[Saved entries]
<<<<

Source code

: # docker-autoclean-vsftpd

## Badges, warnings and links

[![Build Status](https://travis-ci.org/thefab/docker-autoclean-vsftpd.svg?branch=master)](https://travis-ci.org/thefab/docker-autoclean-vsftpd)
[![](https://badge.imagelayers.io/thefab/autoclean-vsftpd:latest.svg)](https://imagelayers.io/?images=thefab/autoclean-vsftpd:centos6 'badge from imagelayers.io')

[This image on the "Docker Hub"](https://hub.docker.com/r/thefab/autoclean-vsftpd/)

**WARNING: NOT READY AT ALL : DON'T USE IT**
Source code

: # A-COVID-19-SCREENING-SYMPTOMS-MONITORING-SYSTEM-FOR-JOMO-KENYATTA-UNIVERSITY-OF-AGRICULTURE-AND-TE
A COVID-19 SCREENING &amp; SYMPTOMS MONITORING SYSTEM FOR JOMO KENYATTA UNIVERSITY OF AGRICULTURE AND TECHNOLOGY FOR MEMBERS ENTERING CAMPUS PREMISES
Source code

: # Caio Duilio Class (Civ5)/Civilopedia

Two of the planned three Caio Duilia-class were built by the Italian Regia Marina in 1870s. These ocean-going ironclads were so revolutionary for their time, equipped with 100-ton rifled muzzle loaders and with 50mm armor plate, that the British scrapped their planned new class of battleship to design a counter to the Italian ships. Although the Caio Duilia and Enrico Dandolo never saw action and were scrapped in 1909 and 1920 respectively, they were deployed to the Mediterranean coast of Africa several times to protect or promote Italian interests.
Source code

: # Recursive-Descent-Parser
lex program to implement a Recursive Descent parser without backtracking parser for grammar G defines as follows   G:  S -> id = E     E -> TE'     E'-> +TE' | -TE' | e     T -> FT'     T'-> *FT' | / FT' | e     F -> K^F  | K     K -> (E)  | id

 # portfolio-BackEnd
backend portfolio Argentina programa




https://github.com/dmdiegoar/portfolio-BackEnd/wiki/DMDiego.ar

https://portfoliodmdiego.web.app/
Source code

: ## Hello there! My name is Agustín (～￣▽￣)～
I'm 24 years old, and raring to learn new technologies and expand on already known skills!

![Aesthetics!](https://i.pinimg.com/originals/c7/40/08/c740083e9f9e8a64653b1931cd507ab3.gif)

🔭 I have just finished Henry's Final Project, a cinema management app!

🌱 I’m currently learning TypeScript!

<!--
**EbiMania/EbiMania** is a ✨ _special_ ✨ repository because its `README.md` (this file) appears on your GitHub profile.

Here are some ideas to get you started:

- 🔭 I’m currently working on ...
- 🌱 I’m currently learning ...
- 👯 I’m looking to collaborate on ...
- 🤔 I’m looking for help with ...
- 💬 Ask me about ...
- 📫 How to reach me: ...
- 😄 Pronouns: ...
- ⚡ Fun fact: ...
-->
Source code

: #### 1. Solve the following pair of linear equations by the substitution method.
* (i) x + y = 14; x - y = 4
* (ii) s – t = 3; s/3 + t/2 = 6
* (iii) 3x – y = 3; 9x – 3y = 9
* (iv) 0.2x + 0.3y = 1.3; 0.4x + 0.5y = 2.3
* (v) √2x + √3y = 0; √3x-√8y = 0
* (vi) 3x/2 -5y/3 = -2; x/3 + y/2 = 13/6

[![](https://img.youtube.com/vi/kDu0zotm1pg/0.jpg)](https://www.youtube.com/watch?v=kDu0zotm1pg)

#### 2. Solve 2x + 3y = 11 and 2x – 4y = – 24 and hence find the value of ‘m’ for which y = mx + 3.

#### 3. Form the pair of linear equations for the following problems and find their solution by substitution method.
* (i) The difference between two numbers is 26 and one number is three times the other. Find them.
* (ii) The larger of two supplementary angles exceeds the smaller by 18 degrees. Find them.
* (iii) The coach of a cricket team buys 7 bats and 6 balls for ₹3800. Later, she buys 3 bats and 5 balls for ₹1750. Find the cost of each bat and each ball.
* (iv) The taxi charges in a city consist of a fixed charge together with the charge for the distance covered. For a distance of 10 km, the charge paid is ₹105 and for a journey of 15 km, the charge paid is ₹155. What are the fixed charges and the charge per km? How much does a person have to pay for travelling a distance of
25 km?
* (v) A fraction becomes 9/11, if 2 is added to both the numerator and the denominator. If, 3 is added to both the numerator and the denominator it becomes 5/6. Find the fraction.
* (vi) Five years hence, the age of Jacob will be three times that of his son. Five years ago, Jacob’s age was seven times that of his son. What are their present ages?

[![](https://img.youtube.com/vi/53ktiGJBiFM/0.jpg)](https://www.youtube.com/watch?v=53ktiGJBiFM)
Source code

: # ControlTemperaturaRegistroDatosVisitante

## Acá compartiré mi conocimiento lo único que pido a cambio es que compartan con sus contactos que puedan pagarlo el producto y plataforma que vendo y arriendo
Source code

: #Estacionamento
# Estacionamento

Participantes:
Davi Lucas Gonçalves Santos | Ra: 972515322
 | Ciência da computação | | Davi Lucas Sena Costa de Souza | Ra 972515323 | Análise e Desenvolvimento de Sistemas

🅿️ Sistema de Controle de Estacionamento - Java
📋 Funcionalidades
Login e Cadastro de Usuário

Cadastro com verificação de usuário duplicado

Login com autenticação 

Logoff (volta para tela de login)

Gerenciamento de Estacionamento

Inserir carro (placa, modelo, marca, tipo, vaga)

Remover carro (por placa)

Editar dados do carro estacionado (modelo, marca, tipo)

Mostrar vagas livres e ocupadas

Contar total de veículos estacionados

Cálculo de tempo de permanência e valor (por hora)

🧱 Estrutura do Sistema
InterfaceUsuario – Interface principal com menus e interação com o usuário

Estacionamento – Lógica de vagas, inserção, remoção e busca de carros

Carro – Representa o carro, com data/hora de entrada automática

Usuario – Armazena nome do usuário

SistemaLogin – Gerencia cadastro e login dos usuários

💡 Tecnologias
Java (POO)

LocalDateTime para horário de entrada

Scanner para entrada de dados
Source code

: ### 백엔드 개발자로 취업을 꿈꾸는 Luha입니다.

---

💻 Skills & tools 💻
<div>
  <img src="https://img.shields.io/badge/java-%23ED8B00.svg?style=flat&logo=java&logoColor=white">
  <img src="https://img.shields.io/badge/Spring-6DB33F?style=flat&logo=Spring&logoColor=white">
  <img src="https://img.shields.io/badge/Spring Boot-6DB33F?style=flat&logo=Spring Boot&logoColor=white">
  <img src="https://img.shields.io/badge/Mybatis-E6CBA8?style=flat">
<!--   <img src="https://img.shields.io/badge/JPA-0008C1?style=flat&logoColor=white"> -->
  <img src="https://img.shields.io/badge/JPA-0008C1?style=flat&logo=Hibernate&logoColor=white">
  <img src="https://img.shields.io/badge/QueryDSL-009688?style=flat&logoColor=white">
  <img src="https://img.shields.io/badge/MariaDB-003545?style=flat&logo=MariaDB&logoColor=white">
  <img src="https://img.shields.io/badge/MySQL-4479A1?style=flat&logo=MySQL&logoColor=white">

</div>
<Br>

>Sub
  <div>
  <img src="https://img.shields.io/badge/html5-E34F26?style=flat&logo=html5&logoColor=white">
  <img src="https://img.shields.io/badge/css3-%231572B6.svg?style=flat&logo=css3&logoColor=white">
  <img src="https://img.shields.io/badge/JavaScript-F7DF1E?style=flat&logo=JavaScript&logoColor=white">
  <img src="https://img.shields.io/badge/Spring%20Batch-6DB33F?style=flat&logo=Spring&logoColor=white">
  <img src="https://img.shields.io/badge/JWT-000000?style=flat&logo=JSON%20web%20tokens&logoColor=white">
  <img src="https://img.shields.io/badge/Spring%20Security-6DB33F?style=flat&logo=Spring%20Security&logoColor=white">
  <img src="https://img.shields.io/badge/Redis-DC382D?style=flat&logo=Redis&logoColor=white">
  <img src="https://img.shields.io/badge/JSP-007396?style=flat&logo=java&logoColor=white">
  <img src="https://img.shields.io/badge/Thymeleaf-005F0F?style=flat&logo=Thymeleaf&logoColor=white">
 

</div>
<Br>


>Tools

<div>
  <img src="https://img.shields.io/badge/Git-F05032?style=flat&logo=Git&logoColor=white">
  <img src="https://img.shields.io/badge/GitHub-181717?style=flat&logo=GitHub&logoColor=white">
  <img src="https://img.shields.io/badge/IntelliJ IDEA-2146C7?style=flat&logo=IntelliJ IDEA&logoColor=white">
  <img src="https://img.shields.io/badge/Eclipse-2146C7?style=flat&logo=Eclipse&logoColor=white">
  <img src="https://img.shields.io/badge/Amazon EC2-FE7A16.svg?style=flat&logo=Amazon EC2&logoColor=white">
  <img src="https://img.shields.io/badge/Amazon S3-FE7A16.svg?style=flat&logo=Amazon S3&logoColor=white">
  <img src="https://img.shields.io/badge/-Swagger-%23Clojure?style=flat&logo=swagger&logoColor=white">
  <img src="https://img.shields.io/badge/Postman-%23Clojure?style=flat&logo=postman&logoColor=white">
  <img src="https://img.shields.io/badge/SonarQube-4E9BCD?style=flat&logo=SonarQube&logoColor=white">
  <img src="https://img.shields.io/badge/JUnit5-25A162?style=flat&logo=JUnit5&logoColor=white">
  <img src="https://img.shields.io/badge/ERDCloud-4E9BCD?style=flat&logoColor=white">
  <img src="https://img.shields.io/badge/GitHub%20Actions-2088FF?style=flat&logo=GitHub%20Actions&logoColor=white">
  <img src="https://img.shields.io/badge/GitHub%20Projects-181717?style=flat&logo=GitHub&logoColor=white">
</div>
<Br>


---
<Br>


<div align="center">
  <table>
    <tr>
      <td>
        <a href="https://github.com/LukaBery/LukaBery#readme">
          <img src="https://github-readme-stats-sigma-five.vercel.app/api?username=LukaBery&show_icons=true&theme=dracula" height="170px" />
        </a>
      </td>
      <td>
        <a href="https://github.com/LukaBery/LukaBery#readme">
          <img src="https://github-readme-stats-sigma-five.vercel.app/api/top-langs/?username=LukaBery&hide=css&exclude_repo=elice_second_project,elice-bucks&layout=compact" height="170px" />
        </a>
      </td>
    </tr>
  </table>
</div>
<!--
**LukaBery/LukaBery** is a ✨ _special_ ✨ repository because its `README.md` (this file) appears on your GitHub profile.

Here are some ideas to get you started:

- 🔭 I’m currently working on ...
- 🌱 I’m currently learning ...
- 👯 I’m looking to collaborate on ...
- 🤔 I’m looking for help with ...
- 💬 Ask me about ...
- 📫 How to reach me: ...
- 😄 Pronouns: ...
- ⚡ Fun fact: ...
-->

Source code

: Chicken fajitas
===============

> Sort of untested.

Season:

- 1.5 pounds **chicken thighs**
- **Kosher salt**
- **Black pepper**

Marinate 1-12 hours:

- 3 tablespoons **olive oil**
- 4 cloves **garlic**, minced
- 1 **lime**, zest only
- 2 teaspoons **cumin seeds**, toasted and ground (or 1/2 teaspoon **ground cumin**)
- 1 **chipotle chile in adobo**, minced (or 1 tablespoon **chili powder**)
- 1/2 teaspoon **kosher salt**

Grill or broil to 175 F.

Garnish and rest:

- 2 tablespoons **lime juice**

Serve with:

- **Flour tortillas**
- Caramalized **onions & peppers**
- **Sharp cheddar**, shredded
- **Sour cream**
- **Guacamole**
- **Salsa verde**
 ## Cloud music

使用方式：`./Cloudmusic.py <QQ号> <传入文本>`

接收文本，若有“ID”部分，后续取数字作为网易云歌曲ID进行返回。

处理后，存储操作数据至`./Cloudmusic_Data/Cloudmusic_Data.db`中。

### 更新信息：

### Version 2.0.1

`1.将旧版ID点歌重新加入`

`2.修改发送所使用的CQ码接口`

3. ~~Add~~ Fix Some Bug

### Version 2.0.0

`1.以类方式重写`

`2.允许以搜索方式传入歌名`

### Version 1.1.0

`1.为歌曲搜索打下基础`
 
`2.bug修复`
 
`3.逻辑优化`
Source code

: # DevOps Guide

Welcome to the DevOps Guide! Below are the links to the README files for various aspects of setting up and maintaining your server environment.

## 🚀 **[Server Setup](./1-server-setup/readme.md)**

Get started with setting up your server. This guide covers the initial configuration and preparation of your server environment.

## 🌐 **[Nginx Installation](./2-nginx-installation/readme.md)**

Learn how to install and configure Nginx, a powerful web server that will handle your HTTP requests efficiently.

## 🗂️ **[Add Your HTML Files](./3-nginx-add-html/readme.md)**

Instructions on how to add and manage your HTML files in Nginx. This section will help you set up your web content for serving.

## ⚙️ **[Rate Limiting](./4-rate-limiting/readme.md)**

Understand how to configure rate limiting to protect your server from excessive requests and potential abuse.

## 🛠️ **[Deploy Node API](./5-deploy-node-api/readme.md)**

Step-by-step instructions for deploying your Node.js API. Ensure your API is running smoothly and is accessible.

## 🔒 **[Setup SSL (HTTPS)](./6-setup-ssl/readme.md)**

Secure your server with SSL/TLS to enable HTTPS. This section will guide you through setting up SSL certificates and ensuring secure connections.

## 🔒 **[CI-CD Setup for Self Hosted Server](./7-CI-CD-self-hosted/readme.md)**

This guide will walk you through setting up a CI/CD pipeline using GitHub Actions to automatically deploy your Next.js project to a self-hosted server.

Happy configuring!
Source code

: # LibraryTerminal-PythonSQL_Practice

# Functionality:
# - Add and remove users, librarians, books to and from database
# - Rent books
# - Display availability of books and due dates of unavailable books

>>>>

◆ PROBLEM STATEMENT ◆
Going back over the entries above, copy word for word every line from the one that has "9x – 3y = 9" on through the one that has "Login com autenticação".

◆ RESULT FOR THIS EXERCISE ◆
* (iii) 3x – y = 3; 9x – 3y = 9
* (iv) 0.2x + 0.3y = 1.3; 0.4x + 0.5y = 2.3
* (v) √2x + √3y = 0; √3x-√8y = 0
* (vi) 3x/2 -5y/3 = -2; x/3 + y/2 = 13/6

[![](https://img.youtube.com/vi/kDu0zotm1pg/0.jpg)](https://www.youtube.com/watch?v=kDu0zotm1pg)

#### 2. Solve 2x + 3y = 11 and 2x – 4y = – 24 and hence find the value of ‘m’ for which y = mx + 3.

#### 3. Form the pair of linear equations for the following problems and find their solution by substitution method.
* (i) The difference between two numbers is 26 and one number is three times the other. Find them.
* (ii) The larger of two supplementary angles exceeds the smaller by 18 degrees. Find them.
* (iii) The coach of a cricket team buys 7 bats and 6 balls for ₹3800. Later, she buys 3 bats and 5 balls for ₹1750. Find the cost of each bat and each ball.
* (iv) The taxi charges in a city consist of a fixed charge together with the charge for the distance covered. For a distance of 10 km, the charge paid is ₹105 and for a journey of 15 km, the charge paid is ₹155. What are the fixed charges and the charge per km? How much does a person have to pay for travelling a distance of
25 km?
* (v) A fraction becomes 9/11, if 2 is added to both the numerator and the denominator. If, 3 is added to both the numerator and the denominator it becomes 5/6. Find the fraction.
* (vi) Five years hence, the age of Jacob will be three times that of his son. Five years ago, Jacob’s age was seven times that of his son. What are their present ages?

[![](https://img.youtube.com/vi/53ktiGJBiFM/0.jpg)](https://www.youtube.com/watch?v=53ktiGJBiFM)
Source code

: # ControlTemperaturaRegistroDatosVisitante

## Acá compartiré mi conocimiento lo único que pido a cambio es que compartan con sus contactos que puedan pagarlo el producto y plataforma que vendo y arriendo
Source code

: #Estacionamento
# Estacionamento

Participantes:
Davi Lucas Gonçalves Santos | Ra: 972515322
 | Ciência da computação | | Davi Lucas Sena Costa de Souza | Ra 972515323 | Análise e Desenvolvimento de Sistemas

🅿️ Sistema de Controle de Estacionamento - Java
📋 Funcionalidades
Login e Cadastro de Usuário

Cadastro com verificação de usuário duplicado

Login com autenticação 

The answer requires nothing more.